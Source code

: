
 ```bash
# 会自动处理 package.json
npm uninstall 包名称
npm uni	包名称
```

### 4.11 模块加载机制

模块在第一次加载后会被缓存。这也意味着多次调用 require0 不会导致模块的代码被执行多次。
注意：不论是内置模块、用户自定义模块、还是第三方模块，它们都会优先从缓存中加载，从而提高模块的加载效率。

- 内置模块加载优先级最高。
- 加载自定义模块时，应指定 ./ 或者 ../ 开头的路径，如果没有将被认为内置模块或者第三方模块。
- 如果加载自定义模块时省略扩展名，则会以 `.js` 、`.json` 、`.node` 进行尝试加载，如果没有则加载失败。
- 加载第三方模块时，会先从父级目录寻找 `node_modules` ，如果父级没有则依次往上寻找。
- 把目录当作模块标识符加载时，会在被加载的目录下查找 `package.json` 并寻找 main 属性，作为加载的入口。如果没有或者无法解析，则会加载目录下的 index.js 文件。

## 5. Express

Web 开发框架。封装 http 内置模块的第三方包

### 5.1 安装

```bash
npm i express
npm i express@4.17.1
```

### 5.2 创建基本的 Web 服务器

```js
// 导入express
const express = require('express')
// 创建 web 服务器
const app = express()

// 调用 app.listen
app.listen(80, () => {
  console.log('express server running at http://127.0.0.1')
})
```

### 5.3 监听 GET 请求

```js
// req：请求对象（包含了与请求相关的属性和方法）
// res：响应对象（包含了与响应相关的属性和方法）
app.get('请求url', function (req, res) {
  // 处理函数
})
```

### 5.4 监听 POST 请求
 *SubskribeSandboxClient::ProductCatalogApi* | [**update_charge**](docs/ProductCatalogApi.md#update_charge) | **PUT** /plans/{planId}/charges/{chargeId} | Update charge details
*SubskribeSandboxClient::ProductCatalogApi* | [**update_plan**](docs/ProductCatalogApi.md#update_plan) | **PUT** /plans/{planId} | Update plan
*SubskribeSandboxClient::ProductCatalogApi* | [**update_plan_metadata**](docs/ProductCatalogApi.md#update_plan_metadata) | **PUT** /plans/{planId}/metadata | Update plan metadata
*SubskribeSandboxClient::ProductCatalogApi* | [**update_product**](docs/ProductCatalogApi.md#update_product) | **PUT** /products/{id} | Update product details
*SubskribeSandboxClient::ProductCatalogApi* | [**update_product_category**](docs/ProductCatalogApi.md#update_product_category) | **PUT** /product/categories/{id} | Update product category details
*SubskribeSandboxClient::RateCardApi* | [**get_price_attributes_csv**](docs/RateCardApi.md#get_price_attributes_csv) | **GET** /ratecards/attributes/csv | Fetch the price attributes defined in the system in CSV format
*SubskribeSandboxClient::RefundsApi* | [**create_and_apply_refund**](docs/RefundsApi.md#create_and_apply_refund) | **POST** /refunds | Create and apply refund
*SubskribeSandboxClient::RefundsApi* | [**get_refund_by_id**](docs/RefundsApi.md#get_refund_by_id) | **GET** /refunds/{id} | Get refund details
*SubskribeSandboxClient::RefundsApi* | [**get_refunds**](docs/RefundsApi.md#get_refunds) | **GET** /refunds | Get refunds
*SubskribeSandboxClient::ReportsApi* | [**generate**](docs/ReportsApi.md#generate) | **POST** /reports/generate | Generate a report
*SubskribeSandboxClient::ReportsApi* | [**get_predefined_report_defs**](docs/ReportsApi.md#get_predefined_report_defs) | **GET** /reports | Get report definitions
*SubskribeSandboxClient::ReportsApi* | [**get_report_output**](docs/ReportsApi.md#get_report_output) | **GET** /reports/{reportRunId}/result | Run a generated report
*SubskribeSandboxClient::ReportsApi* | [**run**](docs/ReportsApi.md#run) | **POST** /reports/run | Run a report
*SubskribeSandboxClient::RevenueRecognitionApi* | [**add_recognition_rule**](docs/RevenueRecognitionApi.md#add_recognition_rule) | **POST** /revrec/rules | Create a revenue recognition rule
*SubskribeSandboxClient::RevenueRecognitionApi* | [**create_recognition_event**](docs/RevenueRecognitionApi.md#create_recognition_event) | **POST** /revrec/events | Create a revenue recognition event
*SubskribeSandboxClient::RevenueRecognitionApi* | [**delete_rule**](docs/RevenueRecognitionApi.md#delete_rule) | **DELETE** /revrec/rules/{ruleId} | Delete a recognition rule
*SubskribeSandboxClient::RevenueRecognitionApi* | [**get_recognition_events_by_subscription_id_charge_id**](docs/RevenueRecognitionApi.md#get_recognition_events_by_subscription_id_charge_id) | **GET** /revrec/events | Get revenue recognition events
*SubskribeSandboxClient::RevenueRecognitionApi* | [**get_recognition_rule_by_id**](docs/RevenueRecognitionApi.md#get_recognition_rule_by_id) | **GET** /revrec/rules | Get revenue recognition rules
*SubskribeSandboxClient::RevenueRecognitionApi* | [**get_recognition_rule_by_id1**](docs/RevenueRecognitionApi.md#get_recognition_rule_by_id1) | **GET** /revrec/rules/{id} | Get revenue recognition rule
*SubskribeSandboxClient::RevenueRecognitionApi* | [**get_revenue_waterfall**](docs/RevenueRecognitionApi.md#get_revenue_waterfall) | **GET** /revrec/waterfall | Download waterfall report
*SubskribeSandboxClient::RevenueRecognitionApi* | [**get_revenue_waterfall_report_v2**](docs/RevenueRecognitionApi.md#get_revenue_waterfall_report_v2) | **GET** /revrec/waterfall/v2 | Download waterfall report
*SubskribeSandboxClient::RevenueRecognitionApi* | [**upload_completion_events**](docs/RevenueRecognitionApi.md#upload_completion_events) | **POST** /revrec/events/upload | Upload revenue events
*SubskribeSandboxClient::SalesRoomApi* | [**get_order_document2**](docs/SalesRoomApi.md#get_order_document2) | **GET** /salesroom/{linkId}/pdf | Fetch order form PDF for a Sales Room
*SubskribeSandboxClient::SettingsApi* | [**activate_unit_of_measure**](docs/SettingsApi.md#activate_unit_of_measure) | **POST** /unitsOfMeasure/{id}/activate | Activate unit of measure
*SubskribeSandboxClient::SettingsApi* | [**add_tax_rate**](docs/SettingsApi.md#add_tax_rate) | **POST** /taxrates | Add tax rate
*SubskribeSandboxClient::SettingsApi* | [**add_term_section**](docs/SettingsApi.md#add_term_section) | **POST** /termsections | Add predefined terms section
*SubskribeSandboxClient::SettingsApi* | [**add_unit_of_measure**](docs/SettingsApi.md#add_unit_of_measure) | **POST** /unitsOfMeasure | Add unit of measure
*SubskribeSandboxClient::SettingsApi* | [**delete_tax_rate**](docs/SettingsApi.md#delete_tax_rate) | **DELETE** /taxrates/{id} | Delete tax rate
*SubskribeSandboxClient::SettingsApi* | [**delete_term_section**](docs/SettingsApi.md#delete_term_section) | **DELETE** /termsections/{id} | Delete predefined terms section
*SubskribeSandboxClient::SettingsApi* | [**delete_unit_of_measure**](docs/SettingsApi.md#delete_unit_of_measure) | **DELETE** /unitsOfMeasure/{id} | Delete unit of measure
..........
Which lines hold the word "terms"? Copy each of them from the records.

→ **Answer below**:
*SubskribeSandboxClient::SettingsApi* | [**add_term_section**](docs/SettingsApi.md#add_term_section) | **POST** /termsections | Add predefined terms section
*SubskribeSandboxClient::SettingsApi* | [**delete_term_section**](docs/SettingsApi.md#delete_term_section) | **DELETE** /termsections/{id} | Delete predefined terms section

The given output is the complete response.